I sense Boomers have an inferiority complex. I’m not sure how else to conclude the idea that Hollywood men over fifty can only be alphas so long as they can bring the pain. Ever since Taken, baby Boomers have tried to revisit Taken again and again and again – Liam Neeson himself has made seven more versions of this film already – but when Neeson isn’t available, the vacuum gets filled with all sorts of ancient pasty alternatives like Kevin Costner, Pierce Brosnan and now Sean Penn. Bottom line – you gotta look at all times like 1) you need a nap, but 2) you could kick the nap’s ass. Solving problems in a manner befitting your age? Get the Hell out of here. I want to see Geritol in the morning, cage match in the afternoon. Give them Boomers a reason to get out of the house.
So that lovable scamp Sean Penn is in the Congo and he’s brought some of his crazy pals with him to help with local mining interests. And by “help,” I mean these jerks kill people for business reasons. After Terrier (Penn) gets pegged for a political assassination, he has to flee the continent and maybe the planet for a while without any forwarding information; in turn, he leaves his main squeeze (Jasmine Trinca) to the care of Javier Bardem. Oooo, that’s gotta hurt. Not qualifying who; I just know it’s gotta hurt.
FF eight years, and Penn is surfing off the coast of Congo. Three rather irrelevant notes: 1) Personally, I thought Congo was a land-locked country. Looking it up, I can be forgiven for this – Congo is roughly the size of Montana and borders as much of the Atlantic as Georgia does. 2) This is a nice tribute to Fast Times. I can’t imagine any other reason why this scene exists. It doesn’t really fit with the film or Penn’s character. 3) Penn has chosen very casual dress for the entirety of the film, including at least a half-dozen bare torso shots. This is a good move; Penn is in pretty good shape for his age, and anything which takes focus away from his face is a quality move. Above the shoulders, Sean Penn looks like a faded saddle bag.

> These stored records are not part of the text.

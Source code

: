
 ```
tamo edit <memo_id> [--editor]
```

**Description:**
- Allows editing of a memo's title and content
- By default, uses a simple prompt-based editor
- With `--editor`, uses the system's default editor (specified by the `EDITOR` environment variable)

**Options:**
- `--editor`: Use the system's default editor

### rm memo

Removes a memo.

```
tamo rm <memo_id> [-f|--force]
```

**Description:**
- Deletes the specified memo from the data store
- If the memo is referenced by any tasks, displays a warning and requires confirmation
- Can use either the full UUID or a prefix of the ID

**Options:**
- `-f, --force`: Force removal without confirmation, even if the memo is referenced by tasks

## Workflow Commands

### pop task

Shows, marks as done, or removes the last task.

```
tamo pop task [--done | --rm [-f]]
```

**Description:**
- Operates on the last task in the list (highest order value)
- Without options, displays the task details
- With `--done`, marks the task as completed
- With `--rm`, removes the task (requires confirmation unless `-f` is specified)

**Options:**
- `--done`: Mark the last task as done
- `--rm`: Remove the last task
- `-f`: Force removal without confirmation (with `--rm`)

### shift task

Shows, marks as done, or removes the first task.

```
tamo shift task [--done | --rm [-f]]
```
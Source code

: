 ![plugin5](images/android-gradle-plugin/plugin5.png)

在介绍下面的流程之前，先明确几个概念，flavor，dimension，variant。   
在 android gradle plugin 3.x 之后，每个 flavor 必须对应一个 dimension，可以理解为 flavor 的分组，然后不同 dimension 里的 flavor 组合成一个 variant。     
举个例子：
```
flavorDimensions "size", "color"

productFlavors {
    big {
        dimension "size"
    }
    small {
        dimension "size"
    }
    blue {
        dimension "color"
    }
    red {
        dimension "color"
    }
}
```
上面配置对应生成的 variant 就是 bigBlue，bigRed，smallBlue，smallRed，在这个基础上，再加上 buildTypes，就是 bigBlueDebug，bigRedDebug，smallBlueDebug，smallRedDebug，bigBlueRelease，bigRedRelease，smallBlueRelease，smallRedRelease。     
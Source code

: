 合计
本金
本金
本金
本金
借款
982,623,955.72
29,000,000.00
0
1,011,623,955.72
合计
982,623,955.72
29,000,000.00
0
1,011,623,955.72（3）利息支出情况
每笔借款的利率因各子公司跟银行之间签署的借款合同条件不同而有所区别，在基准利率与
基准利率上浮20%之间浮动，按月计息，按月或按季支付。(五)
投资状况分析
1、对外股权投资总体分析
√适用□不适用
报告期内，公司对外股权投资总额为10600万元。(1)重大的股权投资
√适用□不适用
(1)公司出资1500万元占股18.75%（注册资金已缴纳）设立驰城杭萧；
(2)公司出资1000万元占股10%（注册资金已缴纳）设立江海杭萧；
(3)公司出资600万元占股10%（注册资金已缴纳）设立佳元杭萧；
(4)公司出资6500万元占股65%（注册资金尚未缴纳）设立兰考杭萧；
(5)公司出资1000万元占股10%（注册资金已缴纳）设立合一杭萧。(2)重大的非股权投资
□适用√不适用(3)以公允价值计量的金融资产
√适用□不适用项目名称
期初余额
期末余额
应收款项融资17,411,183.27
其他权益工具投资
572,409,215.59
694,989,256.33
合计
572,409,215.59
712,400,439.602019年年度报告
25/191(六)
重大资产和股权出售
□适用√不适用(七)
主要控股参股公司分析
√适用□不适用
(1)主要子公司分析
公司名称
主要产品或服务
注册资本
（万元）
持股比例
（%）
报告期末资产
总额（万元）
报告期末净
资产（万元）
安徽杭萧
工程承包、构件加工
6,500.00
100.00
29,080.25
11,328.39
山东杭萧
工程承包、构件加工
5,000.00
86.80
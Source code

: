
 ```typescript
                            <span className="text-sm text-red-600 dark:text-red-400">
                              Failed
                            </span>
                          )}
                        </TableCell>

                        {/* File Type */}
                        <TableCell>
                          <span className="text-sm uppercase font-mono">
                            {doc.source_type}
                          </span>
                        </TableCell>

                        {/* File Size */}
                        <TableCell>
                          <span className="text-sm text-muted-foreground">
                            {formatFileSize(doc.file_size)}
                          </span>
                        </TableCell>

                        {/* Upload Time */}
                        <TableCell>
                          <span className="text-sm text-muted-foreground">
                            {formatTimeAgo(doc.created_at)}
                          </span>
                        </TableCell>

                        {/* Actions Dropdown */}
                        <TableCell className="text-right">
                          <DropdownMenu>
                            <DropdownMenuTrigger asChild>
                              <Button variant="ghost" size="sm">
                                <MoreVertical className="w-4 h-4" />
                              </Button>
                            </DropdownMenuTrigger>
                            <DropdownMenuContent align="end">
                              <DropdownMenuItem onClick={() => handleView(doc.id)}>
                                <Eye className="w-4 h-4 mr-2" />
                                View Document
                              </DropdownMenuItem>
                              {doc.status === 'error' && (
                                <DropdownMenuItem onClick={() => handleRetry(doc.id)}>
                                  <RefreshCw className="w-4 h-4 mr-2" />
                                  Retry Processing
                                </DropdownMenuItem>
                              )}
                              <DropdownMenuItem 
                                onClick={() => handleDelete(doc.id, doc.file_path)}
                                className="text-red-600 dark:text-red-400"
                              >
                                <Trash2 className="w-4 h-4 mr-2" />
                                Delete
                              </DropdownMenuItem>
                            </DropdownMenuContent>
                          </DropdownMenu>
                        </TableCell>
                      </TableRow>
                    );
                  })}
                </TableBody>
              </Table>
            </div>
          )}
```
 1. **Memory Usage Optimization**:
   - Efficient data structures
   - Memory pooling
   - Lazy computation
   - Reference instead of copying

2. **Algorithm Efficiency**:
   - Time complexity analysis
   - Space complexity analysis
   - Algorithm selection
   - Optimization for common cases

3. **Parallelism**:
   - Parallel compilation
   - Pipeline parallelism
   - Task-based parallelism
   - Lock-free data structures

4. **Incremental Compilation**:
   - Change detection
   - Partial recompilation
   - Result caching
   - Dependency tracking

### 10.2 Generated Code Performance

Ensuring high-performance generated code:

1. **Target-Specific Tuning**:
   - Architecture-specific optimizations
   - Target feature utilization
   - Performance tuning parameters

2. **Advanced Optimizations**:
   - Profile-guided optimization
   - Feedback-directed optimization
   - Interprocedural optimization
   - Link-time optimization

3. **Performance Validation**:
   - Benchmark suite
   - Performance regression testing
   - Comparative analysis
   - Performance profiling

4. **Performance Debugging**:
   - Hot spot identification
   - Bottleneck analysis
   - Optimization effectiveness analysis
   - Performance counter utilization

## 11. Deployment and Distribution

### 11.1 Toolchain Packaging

The Congo return is Terrier’s penance. He’s building wells to atone for his eternal sins. This lasts exactly as long as one day of movie time, because later that afternoon three local goons come gunnin’ for Spicoli. It’s possible they wanted a little blood on his time. Doesn’t that make it blood on our time? Long story short, Penn has to figure out who’s trying to kill him. We all know why. He also has to overcome a dizzying brain condition exacerbated by intense action. This condition is conveniently forgotten during an Act II shootout at Bardem’s Spanish love villa, but returns at Barcelona Sea World for Act III.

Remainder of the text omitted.